El espacio urbano comprendido entre la Piazza dei Miracoli y el Arno forma el epicentro de la urbe medieval, renacentista y barroca, cuyo vértice podemos situar en la formidable Piazza dei Cavalieri y en las calles íntimas y recoletas plazas que la circundan. En ellas es delicioso demorarse en alguna terraza para degustar los famosos vinos toscanos, en los bancos de alguna arboleda perdida desde la que se vislumbra el mármol de alguna iglesia gótica o algún lienzo de la muralla medieval, degustar en alguna apacible trattoria las riquísimas especialidades pisanas o perderse en la contemplación de las aguas del Arno, que fluyen majestuosas junto a esa filigrana gótica que es la pequeña iglesia de Santa Maria della Spina para, finalmente, acariciar las piedras de la Basílica de San Piero a Grado, enclavada junto a una frondosa arboleda en la llanura que recorren las aguas del río en su tramo final, antes de verter su caudal en las playas de Tirrenia.
La contención pisana se manifiesta también en la juventud que pulula por todos lados con su alegre espontaneidad, sus libros a cuestas y sus bicicletas de siempre, impregnando el aire con la pujanza de una vida universitaria que no está focalizada en ningún sitio, porque la Universidad de Pisa, como el buen Dios, está por todas partes.
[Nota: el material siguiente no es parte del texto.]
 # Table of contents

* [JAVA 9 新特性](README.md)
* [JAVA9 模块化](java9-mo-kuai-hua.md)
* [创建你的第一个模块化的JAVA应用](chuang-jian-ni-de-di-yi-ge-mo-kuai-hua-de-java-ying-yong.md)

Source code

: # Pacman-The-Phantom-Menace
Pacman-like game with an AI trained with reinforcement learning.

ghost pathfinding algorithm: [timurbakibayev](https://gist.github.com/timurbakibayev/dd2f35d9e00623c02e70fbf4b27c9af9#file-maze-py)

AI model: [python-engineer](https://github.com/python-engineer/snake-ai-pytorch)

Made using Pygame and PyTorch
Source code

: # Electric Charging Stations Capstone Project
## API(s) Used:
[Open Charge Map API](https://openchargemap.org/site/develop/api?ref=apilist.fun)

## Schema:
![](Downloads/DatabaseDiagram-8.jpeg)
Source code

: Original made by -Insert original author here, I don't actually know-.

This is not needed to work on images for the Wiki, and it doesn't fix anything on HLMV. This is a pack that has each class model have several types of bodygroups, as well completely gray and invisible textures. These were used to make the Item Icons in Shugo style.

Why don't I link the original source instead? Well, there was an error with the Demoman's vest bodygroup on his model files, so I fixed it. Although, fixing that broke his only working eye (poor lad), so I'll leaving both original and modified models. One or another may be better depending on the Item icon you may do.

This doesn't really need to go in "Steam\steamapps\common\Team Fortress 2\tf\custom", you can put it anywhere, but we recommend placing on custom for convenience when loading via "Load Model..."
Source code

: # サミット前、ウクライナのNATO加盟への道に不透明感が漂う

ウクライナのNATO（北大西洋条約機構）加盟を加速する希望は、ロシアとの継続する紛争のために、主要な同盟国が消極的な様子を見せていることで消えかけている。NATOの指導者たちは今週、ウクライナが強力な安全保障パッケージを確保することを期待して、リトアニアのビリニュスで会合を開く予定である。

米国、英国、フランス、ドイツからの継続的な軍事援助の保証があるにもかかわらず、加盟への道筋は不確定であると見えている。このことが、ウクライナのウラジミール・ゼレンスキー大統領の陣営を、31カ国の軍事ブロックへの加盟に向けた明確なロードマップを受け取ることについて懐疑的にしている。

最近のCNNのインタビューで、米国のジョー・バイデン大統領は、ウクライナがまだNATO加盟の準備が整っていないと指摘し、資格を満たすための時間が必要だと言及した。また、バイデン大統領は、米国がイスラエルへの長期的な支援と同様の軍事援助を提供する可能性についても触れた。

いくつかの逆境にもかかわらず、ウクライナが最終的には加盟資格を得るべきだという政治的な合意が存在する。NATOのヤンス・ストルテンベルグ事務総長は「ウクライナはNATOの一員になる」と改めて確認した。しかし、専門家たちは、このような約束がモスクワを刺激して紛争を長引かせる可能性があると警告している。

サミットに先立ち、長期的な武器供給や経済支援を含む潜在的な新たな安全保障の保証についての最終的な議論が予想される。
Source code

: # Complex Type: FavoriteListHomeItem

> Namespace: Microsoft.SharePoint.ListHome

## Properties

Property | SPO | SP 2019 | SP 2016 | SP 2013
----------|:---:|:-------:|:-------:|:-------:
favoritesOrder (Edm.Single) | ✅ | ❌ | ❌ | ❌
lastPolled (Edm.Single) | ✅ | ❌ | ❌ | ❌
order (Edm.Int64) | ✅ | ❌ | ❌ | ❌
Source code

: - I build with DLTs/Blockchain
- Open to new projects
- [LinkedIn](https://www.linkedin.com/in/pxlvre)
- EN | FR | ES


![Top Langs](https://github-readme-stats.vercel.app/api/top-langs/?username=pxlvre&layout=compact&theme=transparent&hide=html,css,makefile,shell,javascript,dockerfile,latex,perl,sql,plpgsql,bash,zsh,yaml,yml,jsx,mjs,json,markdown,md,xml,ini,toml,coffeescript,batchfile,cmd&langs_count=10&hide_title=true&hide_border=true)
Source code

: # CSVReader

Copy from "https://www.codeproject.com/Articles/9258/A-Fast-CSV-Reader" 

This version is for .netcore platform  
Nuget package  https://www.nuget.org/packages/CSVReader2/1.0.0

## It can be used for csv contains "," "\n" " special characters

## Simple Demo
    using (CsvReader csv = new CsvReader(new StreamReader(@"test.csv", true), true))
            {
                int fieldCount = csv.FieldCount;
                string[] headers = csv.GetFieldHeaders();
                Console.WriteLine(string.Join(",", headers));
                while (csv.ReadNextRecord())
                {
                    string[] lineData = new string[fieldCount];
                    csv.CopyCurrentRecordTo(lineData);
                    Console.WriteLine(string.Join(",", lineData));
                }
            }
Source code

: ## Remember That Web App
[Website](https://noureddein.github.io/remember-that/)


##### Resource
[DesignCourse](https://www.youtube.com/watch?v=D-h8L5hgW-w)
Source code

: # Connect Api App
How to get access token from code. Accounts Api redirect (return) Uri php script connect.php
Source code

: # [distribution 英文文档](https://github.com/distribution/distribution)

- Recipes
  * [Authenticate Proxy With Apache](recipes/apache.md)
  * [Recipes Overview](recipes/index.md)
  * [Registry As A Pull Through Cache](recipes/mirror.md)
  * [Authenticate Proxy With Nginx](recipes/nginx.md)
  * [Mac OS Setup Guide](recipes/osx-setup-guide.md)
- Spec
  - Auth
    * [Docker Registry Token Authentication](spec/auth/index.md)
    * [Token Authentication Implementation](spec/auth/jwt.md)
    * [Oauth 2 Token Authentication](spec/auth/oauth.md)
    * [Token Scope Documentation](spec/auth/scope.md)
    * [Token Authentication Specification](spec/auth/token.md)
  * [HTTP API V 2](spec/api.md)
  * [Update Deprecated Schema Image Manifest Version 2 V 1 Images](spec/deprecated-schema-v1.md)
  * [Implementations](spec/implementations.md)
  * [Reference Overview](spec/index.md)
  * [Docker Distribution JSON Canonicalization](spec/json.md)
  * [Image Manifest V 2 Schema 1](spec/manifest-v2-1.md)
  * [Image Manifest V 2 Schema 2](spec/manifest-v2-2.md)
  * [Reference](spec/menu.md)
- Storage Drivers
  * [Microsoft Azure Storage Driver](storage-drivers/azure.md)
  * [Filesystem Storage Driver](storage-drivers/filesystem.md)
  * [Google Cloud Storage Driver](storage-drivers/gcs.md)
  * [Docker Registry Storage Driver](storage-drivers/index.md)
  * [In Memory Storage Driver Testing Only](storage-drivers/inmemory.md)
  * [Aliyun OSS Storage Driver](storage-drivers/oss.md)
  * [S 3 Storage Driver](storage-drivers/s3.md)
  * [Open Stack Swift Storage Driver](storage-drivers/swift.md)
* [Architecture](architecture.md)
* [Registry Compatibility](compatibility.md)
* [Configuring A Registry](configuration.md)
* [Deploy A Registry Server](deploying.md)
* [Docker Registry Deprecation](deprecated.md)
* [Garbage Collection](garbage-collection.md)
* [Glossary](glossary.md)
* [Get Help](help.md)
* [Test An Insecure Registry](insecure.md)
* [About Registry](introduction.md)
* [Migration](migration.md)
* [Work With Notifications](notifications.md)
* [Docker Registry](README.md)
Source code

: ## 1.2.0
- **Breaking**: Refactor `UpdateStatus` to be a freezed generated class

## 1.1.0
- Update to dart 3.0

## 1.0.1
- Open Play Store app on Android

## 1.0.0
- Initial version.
Acabo estas líneas recomendando Pisa, la perla escondida de la Toscana, y alargar la estancia para acercarse a los próximos Montes Pisanos, desde donde se divisan los más bellos atardeceres, con la ciudad partida por el cuchillo de plata del río Arno y las inconfundibles siluetas del Dumo y de la Torre en el horizonte, como telón de fondo de un espectáculo absolutamente imborrable para quien sepa ver y sentir.